The pioneering sex researcher died at an assisted living facility in St. Louis on Wednesday after suffering complications from various illnesses, her son Scott Johnson told The Associated Press on Thursday. He said the family was planning a private funeral.
Johnson was in her 30s, a twice-divorced mother of two children, when she went job-hunting at Washington University in St. Louis in the late 1950s, seeking work to support her young family while she pursued a college degree.
She was hired as a secretary at the university's medical school but soon became the assistant and lover of obstetrician-gynecologist William Masters, then co-collaborated on a large-scale human sexuality experiment — a subject all but taboo at the time.
The couple became known for a revolutionary sexual therapy that brought couples from across the country with sexual dysfunction, including celebrities, to St. Louis for their two-week program.
Masters had impeccable academic and research credentials in infertility and hormone replacement therapy — but some described him as aloof and austere, often difficult to approach. That's where Johnson came in.

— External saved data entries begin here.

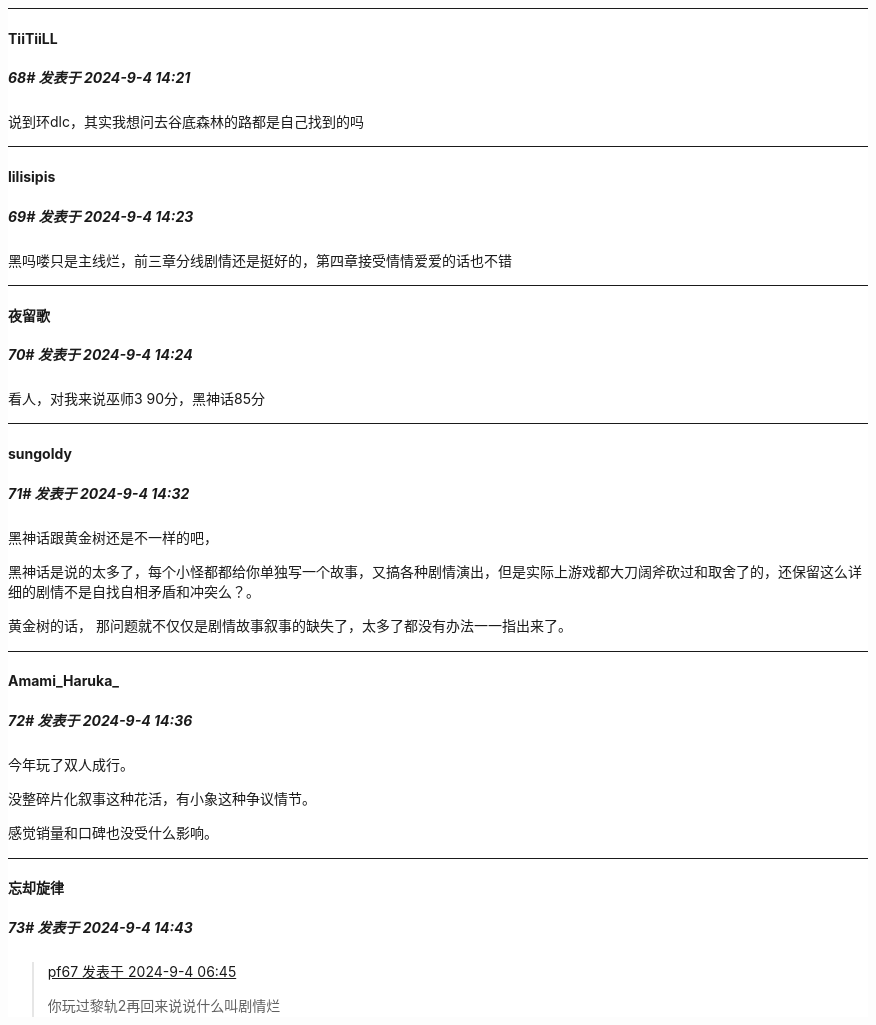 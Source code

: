 
*****

####  TiiTiiLL  
##### 68#       发表于 2024-9-4 14:21

说到环dlc，其实我想问去谷底森林的路都是自己找到的吗

*****

####  lilisipis  
##### 69#       发表于 2024-9-4 14:23

黑吗喽只是主线烂，前三章分线剧情还是挺好的，第四章接受情情爱爱的话也不错


*****

####  夜留歌  
##### 70#       发表于 2024-9-4 14:24

看人，对我来说巫师3 90分，黑神话85分


*****

####  sungoldy  
##### 71#       发表于 2024-9-4 14:32

黑神话跟黄金树还是不一样的吧，

黑神话是说的太多了，每个小怪都都给你单独写一个故事，又搞各种剧情演出，但是实际上游戏都大刀阔斧砍过和取舍了的，还保留这么详细的剧情不是自找自相矛盾和冲突么？。

黄金树的话， 那问题就不仅仅是剧情故事叙事的缺失了，太多了都没有办法一一指出来了。


*****

####  Amami_Haruka_  
##### 72#       发表于 2024-9-4 14:36

今年玩了双人成行。

没整碎片化叙事这种花活，有小象这种争议情节。

感觉销量和口碑也没受什么影响。


*****

####  忘却旋律  
##### 73#       发表于 2024-9-4 14:43

<blockquote><a href="httphttps://bbs.saraba1st.com/2b/forum.php?mod=redirect&amp;goto=findpost&amp;pid=66105362&amp;ptid=2197895" target="_blank">pf67 发表于 2024-9-4 06:45</a>

你玩过黎轨2再回来说说什么叫剧情烂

Johnson had a way of putting people at ease, so much so that with "evangelical-like zeal" she figured out how to get volunteers "to drop their pants in the name of science," said author Thomas Maier, who wrote a 2009 book about the couple.
Johnson recruited graduate students, nurses, faculty wives and other participants for what Maier described as the "biggest sex experiment in U.S. history."

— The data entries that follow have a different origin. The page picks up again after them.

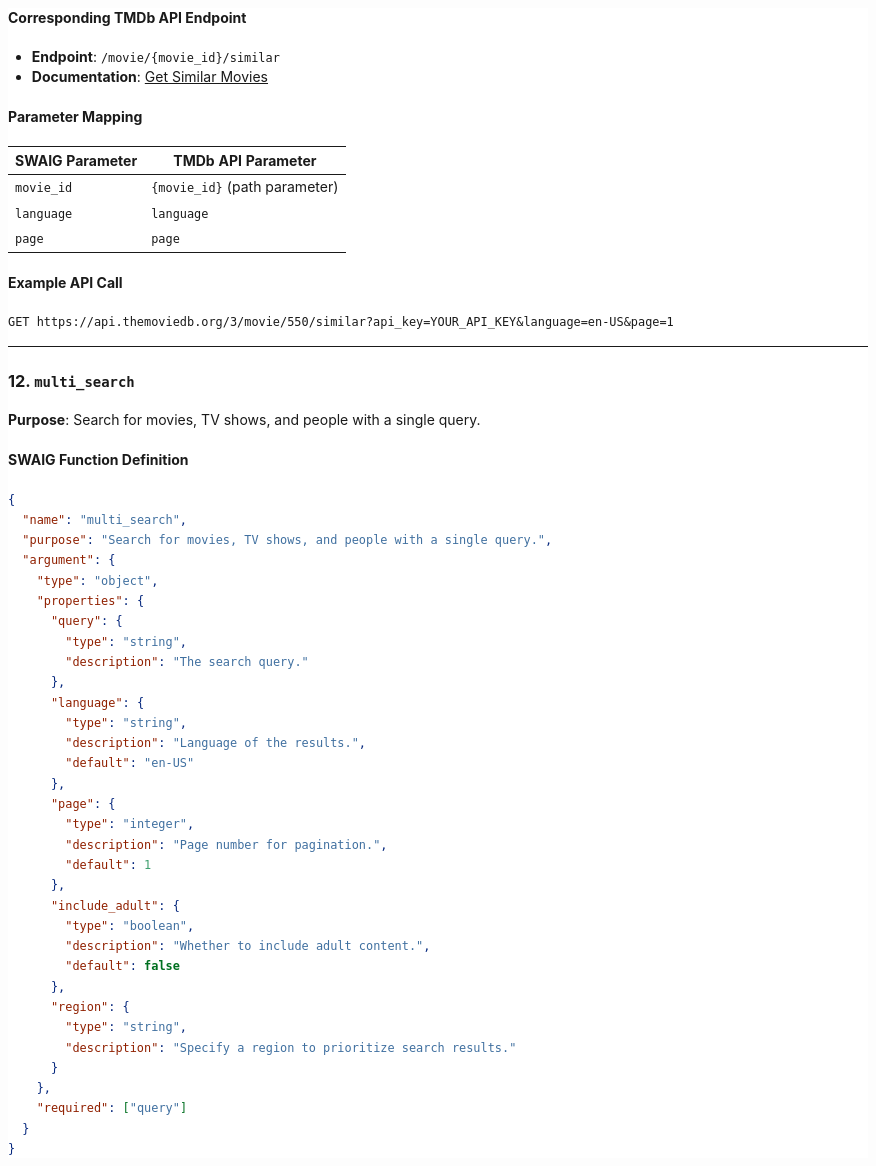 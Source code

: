 #### Corresponding TMDb API Endpoint

- **Endpoint**: `/movie/{movie_id}/similar`
- **Documentation**: [Get Similar Movies](https://developers.themoviedb.org/3/movies/get-similar-movies)

#### Parameter Mapping

| SWAIG Parameter | TMDb API Parameter        |
|-----------------|---------------------------|
| `movie_id`      | `{movie_id}` (path parameter) |
| `language`      | `language`                |
| `page`          | `page`                    |

#### Example API Call

```http
GET https://api.themoviedb.org/3/movie/550/similar?api_key=YOUR_API_KEY&language=en-US&page=1
```

---

### 12. `multi_search`

**Purpose**: Search for movies, TV shows, and people with a single query.

#### SWAIG Function Definition

```json
{
  "name": "multi_search",
  "purpose": "Search for movies, TV shows, and people with a single query.",
  "argument": {
    "type": "object",
    "properties": {
      "query": {
        "type": "string",
        "description": "The search query."
      },
      "language": {
        "type": "string",
        "description": "Language of the results.",
        "default": "en-US"
      },
      "page": {
        "type": "integer",
        "description": "Page number for pagination.",
        "default": 1
      },
      "include_adult": {
        "type": "boolean",
        "description": "Whether to include adult content.",
        "default": false
      },
      "region": {
        "type": "string",
        "description": "Specify a region to prioritize search results."
      }
    },
    "required": ["query"]
  }
}
```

The late-hours research, first on the medical school campus and later at a nearby building, shattered basic precepts about female sexuality, including Freud's concept that vaginal — rather than clitoral — orgasm was the more mature sexual response for women.
Johnson took the case studies and asked the uncomfortable questions. Hundreds of couples, not all of them married, would participate in the observed research.
"Here's a woman without a college degree who helped to revolutionize medicine's understanding of human sexuality, whose therapies are taught in medical schools in the U.S. and around the world," Maier said in a 2010 interview with The Associated Press.
That research was later discussed in their 1966 book, "Human Sexual Response." And their 1970 book, "Human Sexual Inadequacy," explored a therapy they'd developed for men and women with sexual problems.
Both books were best-sellers translated into dozens of languages.
At the height of their careers, Masters and Johnson were huge celebrities, the topic of late-night talk show hosts and on the cover of news magazines.
They married in 1971 and divorced 20 years later, when Masters left her to pursue a sweetheart from his youth. Johnson never remarried.
Their work had its critics, and it was often frowned upon in some circles in an era when sex was seldom discussed publicly.
"There was a lot of grief," her son said Thursday. "There were threats, things of that kind. She was a very strong woman."
Her attorney, Dave Harlan of St. Louis, echoed those sentiments by describing Johnson as "strong willed, extremely intelligent, extremely independent."
As Masters' health was in decline in the 1990s, and Johnson was caring for him, he announced he was divorcing her. Their facility, the Masters and Johnson Institute in St. Louis, closed in 1994 after Masters retired. He died in 2001.
Scott Johnson said his mother also retired in the early 1990s.
Along with her son, Johnson is survived by her daughter, Lisa Young, and two grandchildren.